BEGIN The input

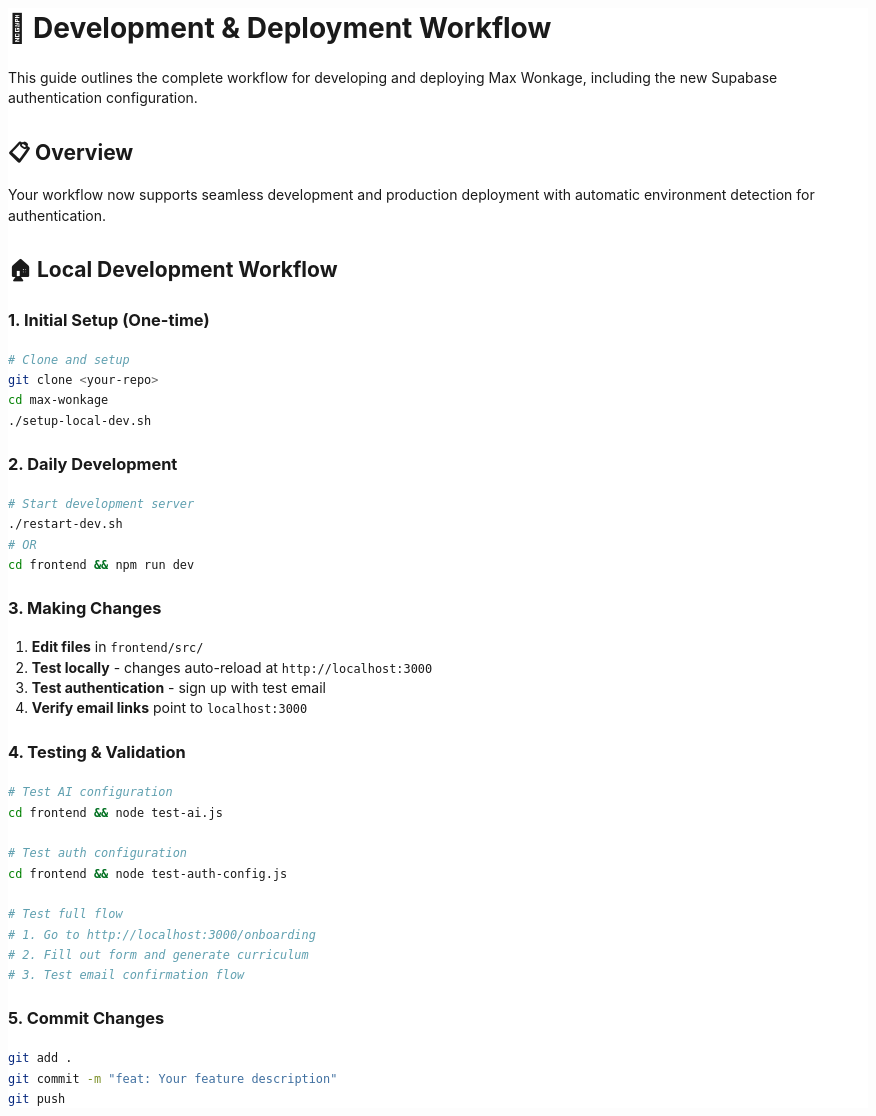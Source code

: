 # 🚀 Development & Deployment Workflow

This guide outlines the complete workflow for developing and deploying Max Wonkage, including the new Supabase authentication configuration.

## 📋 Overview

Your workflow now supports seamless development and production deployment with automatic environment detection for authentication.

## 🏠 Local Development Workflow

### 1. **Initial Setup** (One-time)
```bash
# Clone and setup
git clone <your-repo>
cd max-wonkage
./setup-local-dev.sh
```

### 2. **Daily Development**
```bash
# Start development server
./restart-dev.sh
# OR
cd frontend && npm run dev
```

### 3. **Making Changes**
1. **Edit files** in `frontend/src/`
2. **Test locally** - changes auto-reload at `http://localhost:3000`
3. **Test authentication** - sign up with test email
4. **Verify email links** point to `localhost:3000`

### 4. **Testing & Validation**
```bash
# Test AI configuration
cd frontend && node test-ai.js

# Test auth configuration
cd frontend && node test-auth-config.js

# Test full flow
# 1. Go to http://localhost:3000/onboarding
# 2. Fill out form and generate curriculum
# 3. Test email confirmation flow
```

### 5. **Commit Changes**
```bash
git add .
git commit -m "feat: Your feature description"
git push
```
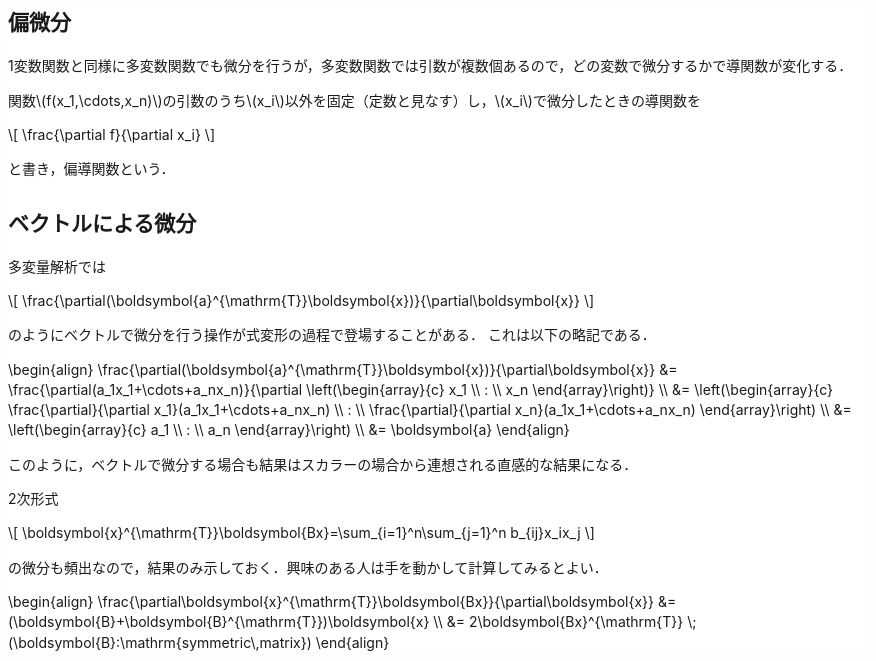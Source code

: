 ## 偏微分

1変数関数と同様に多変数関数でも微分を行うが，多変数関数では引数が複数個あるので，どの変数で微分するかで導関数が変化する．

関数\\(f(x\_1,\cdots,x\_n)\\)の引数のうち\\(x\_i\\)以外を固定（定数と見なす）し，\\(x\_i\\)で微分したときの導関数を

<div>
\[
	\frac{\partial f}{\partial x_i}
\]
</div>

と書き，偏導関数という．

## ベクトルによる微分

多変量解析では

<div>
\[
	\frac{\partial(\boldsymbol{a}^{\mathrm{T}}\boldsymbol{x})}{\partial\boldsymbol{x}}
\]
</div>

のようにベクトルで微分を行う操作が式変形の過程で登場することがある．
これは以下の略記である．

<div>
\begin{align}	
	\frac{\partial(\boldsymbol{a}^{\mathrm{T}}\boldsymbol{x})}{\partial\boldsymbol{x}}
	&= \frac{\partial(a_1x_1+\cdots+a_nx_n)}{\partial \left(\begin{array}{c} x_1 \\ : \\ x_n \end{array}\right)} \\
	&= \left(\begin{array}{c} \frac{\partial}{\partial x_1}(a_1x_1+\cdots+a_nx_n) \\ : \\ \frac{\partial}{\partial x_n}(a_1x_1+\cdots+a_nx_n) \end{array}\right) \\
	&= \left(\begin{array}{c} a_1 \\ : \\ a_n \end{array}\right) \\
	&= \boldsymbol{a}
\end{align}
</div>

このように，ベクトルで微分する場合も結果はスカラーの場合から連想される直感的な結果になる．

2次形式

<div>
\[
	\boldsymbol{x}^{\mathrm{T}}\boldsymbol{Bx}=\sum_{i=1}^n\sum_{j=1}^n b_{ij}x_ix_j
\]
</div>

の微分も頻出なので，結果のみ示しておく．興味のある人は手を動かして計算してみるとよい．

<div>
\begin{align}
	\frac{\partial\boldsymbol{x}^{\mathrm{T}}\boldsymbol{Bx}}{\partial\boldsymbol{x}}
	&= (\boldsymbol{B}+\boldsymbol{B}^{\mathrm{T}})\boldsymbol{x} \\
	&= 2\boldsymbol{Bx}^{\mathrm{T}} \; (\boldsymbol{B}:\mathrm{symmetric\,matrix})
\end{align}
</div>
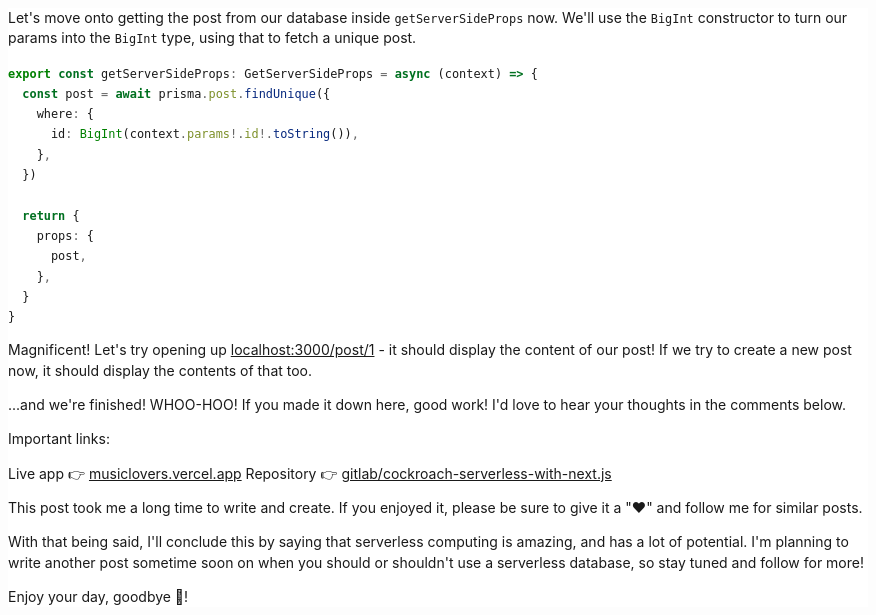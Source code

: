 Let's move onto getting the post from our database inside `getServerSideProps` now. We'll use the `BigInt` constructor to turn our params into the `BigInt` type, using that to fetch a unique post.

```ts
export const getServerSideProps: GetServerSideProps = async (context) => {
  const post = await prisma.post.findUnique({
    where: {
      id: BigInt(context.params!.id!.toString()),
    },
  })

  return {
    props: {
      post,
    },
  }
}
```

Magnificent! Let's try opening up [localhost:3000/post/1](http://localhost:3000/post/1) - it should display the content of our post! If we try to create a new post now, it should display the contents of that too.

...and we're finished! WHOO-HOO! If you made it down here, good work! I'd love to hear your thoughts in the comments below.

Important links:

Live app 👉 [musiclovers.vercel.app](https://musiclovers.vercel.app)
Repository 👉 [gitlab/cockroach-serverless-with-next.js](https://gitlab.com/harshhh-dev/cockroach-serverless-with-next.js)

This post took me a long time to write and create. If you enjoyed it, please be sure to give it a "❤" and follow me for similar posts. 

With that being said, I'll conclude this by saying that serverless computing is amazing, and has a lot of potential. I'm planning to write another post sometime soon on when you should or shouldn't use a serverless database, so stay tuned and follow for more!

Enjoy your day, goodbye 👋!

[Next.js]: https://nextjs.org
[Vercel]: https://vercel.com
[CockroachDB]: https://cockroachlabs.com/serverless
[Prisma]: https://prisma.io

END The input

** Task to carry out **
Please set down exactly the lines from the first line of the data above through the line with "### 4. **Testing & Validation**", both included, leaving out the pictures.

** Your solution **
Source code

: # 🚀 Development & Deployment Workflow

This guide outlines the complete workflow for developing and deploying Max Wonkage, including the new Supabase authentication configuration.

## 📋 Overview

Your workflow now supports seamless development and production deployment with automatic environment detection for authentication.

## 🏠 Local Development Workflow

### 1. **Initial Setup** (One-time)
```bash
# Clone and setup
git clone <your-repo>
cd max-wonkage
./setup-local-dev.sh
```

### 2. **Daily Development**
```bash
# Start development server
./restart-dev.sh
# OR
cd frontend && npm run dev
```

### 3. **Making Changes**
1. **Edit files** in `frontend/src/`
2. **Test locally** - changes auto-reload at `http://localhost:3000`
3. **Test authentication** - sign up with test email
4. **Verify email links** point to `localhost:3000`

### 4. **Testing & Validation**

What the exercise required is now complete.